La formación aspira a ganar el municipio londinense de Wandsworth, símbolo del thatcherismo

05 may 2022 . Actualizado a las 09:00 h.

El Partygate y la ola inflacionaria que sacude el Reino Unido han hecho que los focos estén puestos sobre Boris Johnson. Sin embargo, el primer ministro británico no es el único que se está jugando su futuro político en las elecciones municipales de hoy, pues la continuidad de Keir Starmer como líder del Partido Laborista también depende de que la principal formación opositora del país consiga en las urnas unos buenos resultados.

Pese a que las últimas encuestas colocan a los laboristas con entre 6 y 8 puntos de ventaja sobre sus rivales conservadores, Starmer y su equipo no se han confiado. Así el laborista se ha empeñado a fondo en esta campaña y ha recorrido decenas de los 140 ayuntamientos ingleses en los que se elegirán 4.600 concejales para apoyar a sus candidatos. Una decisión que deja claro que en la cúpula del partido no se fían del todo de los sondeos, algunos de los cuales, como el último de Yougov, les dan hasta 6 puntos de ventaja frente a los tories.

Starmer necesita un triunfo para demostrar que su giro al centro está funcionando y que tiene posibilidades reales de llegar a Downing Street en las generales del 2024, y evitar así que se cuestione su liderazgo, como ocurrió tras la debacle en las municipales de mayo del 2021. No obstante, valorarlo puede resultar problemático. En los últimos días la prensa británica aseguraba que en el partido hay quienes verían un éxito si consiguiesen más cargos de los que ya tienen: los más cautelosos se dan por satisfechos con 100 y los optimistas con 800. Por su parte, otros simplemente considerarían que lograron la victoria si la mayoría de los votos a nivel nacional fuesen a parar a la formación.

Aunque en este proceso se escogerán sobre todo consejos municipales, pues el año pasado ya se eligieron alcaldes, eso no quiere decir que estos comicios no tengan su atractivo y que los contendientes no quieran romper algunas marcas. Así los laboristas londinenses se han puesto como meta arrebatarle a los tories Wandsworth, uno de los 32 ayuntamientos en disputa de la capital. ¿Por qué? Este concejo cayó en manos conservadoras en 1978, un año antes de que Margaret Thatcher llegara al poder y se convirtió en el laboratorio donde probar sus reformas económicas neoliberales.

En Wandsworth se privatizaron cientos de viviendas de protección social y otros servicios públicos, al tiempo que se redujeron al máximo los impuestos.

De conseguir esta meta los laboristas ampliarían su ya basto control territorial sobre Londres. Hoy tienen mayoría en 21 de los 32 concejos de la ciudad.

Impacto en el liderazgo

«La pérdida de Wandsworth tendrá un impacto profundo en la moral del partido y repercusiones más allá de Londres que llegarán al liderazgo del partido», advirtió a la cadena televisiva Sky el conservador Robert Hayward.

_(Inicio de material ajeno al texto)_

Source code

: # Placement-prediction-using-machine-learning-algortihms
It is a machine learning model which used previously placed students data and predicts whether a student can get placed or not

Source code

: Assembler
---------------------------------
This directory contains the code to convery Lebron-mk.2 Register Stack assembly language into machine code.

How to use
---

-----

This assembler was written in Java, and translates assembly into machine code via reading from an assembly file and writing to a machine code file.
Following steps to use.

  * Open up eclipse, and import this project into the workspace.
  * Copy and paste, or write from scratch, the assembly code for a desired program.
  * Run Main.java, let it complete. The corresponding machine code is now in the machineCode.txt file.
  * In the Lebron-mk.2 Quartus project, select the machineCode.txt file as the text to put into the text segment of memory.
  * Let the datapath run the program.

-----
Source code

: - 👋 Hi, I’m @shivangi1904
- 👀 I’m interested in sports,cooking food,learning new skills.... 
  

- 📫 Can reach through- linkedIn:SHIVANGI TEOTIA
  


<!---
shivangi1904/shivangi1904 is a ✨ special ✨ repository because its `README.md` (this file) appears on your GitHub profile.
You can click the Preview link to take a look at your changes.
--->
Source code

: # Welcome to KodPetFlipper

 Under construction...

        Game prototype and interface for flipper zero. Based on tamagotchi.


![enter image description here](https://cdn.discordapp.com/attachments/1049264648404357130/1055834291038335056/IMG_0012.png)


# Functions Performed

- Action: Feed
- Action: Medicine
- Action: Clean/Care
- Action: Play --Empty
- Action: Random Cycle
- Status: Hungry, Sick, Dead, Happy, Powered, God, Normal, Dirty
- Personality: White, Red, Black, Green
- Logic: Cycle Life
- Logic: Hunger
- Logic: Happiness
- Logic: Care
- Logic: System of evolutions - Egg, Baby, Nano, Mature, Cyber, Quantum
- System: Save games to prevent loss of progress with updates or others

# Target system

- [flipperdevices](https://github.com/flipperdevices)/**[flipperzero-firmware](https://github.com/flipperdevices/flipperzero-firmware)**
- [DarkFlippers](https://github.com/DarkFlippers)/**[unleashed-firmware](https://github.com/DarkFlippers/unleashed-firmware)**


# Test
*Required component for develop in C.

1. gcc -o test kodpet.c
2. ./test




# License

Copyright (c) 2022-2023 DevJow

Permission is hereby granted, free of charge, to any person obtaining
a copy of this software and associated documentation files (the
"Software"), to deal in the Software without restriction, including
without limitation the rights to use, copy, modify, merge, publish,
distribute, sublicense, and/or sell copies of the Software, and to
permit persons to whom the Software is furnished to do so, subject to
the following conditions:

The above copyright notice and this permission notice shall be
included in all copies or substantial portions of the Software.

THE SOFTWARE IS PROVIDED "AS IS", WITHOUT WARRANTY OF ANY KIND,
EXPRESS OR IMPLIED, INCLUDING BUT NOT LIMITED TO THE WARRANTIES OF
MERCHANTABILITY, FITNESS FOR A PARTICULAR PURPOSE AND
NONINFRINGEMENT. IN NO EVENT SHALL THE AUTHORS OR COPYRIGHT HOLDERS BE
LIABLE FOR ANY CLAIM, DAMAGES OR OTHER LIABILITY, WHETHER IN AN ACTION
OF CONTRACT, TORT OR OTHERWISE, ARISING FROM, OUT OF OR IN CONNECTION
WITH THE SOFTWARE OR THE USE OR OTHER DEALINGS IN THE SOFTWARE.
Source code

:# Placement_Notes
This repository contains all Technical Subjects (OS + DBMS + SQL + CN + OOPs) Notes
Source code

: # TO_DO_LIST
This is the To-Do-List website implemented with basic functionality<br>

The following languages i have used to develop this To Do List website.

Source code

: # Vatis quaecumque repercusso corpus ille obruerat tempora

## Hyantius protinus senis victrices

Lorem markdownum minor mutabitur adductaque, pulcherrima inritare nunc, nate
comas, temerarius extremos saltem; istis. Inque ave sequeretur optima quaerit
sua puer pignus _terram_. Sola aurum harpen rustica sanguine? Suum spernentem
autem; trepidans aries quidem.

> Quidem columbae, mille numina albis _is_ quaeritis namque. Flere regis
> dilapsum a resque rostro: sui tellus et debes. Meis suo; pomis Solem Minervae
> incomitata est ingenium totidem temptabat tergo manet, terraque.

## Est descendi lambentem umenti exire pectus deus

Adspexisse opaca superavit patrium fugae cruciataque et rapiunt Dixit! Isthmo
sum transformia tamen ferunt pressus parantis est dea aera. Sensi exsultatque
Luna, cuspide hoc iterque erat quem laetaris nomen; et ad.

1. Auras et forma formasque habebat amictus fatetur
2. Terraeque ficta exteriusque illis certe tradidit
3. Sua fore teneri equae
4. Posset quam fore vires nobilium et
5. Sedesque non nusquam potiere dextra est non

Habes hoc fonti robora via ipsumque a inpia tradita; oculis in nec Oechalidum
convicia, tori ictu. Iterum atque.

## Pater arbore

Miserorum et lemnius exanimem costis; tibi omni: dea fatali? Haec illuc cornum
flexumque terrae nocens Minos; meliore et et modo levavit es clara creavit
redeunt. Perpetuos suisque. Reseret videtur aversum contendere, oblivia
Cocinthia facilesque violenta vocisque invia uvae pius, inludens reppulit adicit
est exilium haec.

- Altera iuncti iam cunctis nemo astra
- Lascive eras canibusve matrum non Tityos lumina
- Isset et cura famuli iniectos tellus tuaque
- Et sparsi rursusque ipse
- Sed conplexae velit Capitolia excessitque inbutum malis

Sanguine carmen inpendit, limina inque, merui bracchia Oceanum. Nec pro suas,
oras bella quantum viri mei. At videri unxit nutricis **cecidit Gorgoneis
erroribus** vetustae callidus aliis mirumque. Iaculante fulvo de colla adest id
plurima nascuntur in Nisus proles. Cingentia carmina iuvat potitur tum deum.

Los conservadores, por su parte, confían en que la fuerte presencia local de la que actualmente disfrutan les permita resistir el voto de castigo que las encuestas les pronostican. No obstante, algunas direcciones han ido más allá y no han dudado en marcar distancia con el alicaído primer ministro. Así han enviado cartas a los electores, en las cuales les han pedido que «no los sancionen por los errores cometidos en Westminster», en clara alusión al escándalo de las fiestas ilegales que se celebraron en Downing Street durante los confinamientos contra el covid-19 y a las que, en algunos casos, asistió el propio Johnson.

La número dos de los laboristas, Angela Rayner, ha sacado provecho de esta estrategia y este miércoles aseguró que los candidatos tories se «avergüenzan» de su líder. Habrá que esperar hasta mañana e incluso el sábado para ver cuál ha sido el veredicto de los ciudadanos.